**** Supplied data
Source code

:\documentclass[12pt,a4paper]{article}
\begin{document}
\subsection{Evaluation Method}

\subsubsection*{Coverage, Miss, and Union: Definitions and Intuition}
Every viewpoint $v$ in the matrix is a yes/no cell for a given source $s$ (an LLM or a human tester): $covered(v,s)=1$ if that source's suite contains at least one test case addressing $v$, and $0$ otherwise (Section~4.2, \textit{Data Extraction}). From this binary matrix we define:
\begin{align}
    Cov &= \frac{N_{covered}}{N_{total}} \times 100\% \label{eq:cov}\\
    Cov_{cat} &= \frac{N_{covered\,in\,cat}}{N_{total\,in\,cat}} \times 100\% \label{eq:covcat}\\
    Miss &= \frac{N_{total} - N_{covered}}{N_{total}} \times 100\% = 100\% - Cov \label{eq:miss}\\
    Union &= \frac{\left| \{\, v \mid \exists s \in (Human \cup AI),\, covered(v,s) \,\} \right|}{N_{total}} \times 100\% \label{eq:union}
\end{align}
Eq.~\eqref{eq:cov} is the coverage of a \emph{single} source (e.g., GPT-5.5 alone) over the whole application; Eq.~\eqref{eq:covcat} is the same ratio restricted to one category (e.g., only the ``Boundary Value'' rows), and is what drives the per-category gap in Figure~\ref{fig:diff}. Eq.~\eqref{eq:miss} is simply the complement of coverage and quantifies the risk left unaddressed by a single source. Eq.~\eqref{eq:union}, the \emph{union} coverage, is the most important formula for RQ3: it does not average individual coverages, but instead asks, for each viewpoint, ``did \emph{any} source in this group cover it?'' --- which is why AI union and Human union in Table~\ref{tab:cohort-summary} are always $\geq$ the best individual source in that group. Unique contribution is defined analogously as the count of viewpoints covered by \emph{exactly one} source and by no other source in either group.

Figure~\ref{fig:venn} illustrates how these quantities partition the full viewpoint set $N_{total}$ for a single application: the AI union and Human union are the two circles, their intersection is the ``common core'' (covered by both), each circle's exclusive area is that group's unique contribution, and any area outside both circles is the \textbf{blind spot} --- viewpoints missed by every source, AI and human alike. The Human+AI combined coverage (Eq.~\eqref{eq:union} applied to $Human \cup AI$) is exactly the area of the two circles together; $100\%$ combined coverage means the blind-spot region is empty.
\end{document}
********
**** Supplied data
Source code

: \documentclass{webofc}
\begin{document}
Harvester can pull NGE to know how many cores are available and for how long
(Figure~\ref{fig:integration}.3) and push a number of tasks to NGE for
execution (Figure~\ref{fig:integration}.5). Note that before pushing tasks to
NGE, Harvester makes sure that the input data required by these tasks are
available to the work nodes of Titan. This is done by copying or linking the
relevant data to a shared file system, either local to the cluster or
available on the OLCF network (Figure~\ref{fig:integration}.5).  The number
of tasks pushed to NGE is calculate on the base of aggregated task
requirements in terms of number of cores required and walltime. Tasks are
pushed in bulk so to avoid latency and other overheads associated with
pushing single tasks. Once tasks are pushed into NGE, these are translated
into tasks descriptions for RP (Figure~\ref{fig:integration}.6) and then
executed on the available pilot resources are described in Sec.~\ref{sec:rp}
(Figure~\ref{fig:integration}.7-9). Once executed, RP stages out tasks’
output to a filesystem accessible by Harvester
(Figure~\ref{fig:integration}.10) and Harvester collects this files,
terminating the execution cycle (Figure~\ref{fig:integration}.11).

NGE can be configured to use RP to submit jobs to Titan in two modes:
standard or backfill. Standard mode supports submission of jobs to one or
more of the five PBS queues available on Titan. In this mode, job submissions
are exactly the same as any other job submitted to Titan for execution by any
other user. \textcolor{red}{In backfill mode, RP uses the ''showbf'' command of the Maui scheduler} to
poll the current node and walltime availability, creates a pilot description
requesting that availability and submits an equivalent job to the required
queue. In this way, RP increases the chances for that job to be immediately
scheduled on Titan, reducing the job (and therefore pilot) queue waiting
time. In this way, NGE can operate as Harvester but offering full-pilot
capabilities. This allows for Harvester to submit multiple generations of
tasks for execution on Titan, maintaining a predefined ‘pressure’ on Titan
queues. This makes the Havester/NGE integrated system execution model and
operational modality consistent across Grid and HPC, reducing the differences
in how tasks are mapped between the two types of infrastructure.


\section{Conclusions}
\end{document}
********
> **What you should do**
Looking at the data above, how many lines hold the string "frac"? Reply with only the number.

> **Problem solution**
4